Sunday, March 4, 2007

Darwin's God

There's an interesting article on nytimes.com's most read list entitled "Darwin's God." I found one passage particularly striking:

"In 1997, Stephen Jay Gould wrote an essay in Natural History that called for a truce between religion and science. “The net of science covers the empirical universe,” he wrote. “The net of religion extends over questions of moral meaning and value.” Gould was emphatic about keeping the domains separate, urging “respectful discourse” and “mutual humility.” He called the demarcation “nonoverlapping magisteria” from the Latin magister, meaning “canon.”

My opinion: you can't keep them seperate - and you can love and believe in both. Evolution is so exquisite how could there not be a God? I don't believe I'm living a ruderless existence.

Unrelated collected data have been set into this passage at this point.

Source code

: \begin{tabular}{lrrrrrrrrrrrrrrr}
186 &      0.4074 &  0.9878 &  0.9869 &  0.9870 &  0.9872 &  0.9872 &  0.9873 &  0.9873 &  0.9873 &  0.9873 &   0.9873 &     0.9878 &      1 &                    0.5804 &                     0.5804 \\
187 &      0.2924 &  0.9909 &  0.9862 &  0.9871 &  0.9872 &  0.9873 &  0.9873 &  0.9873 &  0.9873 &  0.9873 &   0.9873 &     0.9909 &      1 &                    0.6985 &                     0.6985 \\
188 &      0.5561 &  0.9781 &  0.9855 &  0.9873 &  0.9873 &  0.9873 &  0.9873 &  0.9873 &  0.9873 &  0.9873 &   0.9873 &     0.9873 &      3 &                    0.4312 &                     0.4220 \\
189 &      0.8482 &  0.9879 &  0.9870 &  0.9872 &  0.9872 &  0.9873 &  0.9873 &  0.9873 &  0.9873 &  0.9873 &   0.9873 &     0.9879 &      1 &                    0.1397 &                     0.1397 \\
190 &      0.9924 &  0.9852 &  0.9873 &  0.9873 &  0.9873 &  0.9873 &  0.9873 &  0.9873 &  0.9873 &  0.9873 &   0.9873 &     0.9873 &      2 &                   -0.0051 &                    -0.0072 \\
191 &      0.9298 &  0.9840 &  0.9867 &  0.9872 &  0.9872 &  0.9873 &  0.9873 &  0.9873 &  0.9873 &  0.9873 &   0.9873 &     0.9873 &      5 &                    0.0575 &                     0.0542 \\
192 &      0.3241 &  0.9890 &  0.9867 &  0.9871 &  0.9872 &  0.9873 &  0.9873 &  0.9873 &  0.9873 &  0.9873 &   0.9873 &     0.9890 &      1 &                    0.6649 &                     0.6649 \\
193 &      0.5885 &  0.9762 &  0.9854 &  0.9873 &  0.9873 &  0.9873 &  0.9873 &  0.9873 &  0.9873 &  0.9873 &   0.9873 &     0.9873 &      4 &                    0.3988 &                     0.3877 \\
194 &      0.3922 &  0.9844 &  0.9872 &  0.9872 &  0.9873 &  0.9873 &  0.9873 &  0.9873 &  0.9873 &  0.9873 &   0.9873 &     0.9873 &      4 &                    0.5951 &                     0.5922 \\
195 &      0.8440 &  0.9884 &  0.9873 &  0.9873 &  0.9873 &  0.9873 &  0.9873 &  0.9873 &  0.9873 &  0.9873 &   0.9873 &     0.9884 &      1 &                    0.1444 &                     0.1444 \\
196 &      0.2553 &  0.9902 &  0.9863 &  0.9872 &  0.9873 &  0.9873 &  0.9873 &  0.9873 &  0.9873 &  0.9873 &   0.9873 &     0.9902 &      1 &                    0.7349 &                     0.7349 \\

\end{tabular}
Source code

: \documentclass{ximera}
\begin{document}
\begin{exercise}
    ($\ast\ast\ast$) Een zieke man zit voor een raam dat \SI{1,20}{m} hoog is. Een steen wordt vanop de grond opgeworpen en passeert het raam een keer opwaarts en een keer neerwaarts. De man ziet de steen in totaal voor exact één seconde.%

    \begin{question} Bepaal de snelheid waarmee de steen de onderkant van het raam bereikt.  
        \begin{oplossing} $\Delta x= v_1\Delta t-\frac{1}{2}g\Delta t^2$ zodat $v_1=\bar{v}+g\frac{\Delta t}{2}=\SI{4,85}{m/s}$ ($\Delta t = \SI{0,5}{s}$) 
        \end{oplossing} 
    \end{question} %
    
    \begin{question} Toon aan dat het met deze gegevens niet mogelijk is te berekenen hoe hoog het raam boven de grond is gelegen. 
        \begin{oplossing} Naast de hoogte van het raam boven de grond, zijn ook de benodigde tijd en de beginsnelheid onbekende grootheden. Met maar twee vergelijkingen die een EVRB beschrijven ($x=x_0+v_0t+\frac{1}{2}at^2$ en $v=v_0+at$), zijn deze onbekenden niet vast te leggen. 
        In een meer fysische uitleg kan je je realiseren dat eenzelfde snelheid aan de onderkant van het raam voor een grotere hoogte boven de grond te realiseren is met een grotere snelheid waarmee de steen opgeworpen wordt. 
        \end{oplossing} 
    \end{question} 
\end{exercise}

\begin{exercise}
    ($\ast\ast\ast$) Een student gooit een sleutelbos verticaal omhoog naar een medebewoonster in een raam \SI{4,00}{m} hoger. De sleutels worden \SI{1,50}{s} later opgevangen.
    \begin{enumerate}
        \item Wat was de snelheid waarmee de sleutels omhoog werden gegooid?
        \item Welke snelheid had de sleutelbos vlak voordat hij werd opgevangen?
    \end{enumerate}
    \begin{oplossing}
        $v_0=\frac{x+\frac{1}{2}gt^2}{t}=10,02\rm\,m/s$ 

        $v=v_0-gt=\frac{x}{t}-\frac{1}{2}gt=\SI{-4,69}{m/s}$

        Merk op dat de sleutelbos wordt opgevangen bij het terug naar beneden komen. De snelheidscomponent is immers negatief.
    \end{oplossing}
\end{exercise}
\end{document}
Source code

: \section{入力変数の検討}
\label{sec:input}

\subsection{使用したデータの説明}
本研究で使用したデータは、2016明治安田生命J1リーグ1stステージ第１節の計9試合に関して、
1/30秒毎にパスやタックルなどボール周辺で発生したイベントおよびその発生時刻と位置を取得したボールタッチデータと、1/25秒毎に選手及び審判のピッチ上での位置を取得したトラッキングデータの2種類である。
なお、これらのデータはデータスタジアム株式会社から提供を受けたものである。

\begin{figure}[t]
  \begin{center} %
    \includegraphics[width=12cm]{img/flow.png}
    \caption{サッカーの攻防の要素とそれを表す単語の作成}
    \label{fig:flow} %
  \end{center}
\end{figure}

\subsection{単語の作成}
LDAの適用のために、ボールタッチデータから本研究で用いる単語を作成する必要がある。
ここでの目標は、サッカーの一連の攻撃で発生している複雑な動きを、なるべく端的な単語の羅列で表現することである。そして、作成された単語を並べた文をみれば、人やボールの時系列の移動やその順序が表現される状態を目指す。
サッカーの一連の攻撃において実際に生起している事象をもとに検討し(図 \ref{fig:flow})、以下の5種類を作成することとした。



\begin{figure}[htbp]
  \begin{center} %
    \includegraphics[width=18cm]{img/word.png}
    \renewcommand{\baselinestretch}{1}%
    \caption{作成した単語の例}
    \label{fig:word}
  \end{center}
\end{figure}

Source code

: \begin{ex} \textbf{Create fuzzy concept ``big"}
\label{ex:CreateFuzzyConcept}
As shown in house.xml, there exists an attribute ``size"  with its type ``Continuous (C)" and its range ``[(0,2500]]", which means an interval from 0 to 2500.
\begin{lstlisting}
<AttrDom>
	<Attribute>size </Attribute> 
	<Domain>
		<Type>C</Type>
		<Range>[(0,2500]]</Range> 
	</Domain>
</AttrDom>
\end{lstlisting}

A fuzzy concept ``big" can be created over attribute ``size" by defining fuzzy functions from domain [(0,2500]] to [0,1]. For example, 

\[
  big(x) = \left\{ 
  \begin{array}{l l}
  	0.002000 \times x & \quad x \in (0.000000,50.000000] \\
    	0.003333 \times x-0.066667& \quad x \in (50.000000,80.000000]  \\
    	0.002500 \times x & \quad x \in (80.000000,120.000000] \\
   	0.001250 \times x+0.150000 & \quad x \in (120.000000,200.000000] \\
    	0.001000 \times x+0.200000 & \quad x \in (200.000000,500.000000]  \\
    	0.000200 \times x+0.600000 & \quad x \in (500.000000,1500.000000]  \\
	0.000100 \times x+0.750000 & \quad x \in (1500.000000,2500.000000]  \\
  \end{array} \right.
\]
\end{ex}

When I read this article I kept thinking about Whitman's Learn'd Astronomer:

When I heard the learn'd astronomer,
When the proofs, the figures, were ranged in columns before me,
When I was shown the charts and diagrams, to add, divide,
and measure them,
When I sitting heard the astronomer where he lectured with
much applause in the lecture-room,
How soon unaccountable I became tired and sick,
Till rising and gliding out I wander'd off by myself,
In the mystical moist night-air, and from time to time,
Look'd up in perfect silence at the stars.